▸ EXERCISE GOAL:
Find the word "exceptions" below. Copy each line that has it.

◇ ◇ ◇ ◇

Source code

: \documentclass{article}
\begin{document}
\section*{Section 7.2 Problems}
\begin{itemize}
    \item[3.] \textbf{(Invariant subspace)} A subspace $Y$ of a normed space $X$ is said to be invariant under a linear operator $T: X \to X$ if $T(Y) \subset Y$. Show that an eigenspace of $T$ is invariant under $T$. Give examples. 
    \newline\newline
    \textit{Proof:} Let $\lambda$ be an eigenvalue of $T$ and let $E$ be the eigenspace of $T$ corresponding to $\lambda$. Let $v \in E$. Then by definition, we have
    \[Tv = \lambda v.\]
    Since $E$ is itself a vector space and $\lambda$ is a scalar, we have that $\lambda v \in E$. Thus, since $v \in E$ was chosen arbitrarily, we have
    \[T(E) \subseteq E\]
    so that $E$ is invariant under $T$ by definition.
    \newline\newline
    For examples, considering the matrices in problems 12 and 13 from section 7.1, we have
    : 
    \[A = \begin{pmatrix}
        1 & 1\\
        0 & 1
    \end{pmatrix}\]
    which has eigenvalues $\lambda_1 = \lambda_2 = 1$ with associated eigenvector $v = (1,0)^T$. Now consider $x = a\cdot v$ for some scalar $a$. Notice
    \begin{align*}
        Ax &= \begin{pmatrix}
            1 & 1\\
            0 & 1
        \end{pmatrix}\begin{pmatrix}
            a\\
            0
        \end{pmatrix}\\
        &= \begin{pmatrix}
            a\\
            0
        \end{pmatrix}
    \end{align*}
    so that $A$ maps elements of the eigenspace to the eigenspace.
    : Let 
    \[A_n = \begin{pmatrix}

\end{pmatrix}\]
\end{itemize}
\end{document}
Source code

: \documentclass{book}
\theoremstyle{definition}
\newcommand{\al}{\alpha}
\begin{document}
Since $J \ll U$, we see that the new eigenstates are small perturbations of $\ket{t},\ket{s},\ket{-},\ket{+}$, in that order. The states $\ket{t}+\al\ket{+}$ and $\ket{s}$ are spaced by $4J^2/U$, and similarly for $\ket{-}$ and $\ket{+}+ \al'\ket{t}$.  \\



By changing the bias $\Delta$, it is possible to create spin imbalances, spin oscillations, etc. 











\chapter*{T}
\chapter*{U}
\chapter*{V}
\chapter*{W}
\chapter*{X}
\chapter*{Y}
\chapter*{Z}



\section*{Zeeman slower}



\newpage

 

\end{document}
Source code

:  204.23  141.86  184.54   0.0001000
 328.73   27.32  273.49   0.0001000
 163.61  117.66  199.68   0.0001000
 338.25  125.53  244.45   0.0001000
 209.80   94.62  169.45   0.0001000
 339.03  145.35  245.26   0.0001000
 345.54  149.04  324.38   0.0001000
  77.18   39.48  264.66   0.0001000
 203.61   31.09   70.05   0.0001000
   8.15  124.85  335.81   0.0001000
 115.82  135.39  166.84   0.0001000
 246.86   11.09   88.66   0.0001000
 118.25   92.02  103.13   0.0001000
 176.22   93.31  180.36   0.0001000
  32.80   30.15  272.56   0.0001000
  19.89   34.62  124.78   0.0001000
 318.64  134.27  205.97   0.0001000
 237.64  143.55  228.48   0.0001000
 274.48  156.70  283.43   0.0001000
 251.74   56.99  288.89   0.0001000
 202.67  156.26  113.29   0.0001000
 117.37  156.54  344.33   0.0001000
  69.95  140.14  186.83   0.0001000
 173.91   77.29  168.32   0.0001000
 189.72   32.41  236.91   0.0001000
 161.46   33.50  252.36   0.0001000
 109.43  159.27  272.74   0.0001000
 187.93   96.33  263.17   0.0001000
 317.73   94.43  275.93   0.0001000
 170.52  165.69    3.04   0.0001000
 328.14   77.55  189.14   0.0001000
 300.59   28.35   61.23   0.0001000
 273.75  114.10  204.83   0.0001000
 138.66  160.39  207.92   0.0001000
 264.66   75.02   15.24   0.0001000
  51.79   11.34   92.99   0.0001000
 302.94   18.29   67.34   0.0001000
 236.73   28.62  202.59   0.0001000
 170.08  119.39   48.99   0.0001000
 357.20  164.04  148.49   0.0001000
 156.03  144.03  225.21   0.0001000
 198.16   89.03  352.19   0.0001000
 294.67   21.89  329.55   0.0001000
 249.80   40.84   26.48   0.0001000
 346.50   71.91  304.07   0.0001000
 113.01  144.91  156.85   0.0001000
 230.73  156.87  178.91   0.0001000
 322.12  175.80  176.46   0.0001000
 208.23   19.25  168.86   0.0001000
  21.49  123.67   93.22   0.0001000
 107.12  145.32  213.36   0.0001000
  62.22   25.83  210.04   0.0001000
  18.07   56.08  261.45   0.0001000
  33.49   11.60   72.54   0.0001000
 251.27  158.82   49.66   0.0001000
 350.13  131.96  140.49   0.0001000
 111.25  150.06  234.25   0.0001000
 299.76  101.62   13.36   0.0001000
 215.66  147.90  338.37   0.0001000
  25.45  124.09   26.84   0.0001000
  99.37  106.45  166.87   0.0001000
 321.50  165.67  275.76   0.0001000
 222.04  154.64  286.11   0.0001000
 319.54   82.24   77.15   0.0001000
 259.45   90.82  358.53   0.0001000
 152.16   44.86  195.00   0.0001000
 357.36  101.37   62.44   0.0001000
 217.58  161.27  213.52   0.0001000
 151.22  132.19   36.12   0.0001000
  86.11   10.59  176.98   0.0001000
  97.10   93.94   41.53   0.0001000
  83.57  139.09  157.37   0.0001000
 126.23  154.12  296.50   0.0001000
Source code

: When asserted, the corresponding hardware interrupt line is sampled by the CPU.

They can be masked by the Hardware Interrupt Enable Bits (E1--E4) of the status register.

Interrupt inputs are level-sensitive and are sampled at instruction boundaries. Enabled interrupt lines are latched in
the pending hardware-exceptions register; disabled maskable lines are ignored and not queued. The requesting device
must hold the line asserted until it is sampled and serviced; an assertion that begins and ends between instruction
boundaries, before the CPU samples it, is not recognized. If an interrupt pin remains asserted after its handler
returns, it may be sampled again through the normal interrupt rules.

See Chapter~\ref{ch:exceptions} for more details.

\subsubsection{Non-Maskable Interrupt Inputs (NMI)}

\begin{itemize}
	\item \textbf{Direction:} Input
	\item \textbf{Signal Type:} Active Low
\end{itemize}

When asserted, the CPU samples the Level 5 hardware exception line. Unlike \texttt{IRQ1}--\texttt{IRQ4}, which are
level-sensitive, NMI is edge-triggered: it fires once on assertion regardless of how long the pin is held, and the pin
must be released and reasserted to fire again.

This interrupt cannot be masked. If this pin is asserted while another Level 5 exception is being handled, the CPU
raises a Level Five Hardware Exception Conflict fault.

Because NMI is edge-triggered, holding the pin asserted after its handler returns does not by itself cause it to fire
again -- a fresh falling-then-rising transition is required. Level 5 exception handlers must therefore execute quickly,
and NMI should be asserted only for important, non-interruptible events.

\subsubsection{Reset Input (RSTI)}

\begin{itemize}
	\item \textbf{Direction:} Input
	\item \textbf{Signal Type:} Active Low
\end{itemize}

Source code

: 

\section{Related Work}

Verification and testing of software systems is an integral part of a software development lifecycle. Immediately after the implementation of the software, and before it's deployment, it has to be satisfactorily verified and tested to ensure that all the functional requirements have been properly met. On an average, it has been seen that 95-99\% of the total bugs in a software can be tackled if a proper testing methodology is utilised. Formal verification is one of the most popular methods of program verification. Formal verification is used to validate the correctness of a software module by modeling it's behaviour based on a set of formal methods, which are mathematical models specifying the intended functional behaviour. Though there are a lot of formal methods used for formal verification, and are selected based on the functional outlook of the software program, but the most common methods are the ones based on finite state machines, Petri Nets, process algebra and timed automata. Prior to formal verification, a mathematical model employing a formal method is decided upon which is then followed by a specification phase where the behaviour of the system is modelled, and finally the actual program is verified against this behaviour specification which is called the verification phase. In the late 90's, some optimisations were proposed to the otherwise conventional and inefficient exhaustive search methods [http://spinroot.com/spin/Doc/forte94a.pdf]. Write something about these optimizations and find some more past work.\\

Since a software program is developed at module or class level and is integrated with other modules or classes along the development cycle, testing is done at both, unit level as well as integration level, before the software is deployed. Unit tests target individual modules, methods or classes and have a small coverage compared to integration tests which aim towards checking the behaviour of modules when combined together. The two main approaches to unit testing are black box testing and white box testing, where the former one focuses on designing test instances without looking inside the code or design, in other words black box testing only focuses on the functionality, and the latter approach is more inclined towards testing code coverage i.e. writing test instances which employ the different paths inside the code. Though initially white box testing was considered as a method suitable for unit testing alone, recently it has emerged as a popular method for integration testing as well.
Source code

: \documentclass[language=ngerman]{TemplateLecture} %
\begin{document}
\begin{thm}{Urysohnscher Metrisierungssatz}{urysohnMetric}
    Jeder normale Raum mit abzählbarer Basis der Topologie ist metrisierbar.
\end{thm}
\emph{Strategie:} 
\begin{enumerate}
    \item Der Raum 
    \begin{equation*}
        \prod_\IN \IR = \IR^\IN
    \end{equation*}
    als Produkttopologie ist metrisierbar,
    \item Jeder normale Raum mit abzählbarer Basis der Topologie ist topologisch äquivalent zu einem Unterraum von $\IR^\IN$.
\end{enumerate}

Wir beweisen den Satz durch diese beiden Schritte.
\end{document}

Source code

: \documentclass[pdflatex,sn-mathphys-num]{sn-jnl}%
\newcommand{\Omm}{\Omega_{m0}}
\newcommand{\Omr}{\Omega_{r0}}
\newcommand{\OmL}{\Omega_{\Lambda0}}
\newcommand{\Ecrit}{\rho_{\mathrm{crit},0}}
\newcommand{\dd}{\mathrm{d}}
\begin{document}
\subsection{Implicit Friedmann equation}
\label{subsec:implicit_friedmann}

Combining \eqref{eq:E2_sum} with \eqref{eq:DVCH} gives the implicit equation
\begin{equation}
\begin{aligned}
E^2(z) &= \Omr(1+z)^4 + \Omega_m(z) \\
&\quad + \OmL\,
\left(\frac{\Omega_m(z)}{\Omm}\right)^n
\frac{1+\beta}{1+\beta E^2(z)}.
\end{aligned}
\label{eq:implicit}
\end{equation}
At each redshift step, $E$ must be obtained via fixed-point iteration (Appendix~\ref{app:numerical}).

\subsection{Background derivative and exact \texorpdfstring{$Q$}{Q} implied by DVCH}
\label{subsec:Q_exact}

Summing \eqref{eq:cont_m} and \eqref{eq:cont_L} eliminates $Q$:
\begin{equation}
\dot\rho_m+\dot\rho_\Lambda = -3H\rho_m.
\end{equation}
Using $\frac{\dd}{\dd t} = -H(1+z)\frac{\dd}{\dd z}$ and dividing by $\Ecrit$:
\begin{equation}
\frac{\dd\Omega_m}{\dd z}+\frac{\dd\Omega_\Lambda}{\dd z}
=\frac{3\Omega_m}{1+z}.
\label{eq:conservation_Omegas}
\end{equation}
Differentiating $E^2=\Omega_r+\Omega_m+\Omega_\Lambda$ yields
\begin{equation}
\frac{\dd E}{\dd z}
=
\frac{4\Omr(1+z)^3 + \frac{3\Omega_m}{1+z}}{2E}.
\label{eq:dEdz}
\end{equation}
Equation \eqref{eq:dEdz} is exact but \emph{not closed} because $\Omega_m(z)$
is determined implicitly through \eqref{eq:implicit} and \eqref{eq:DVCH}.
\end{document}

◇ ◇ ◇ ◇

▸ OUTPUT:
the pending hardware-exceptions register; disabled maskable lines are ignored and not queued. The requesting device
See Chapter~\ref{ch:exceptions} for more details.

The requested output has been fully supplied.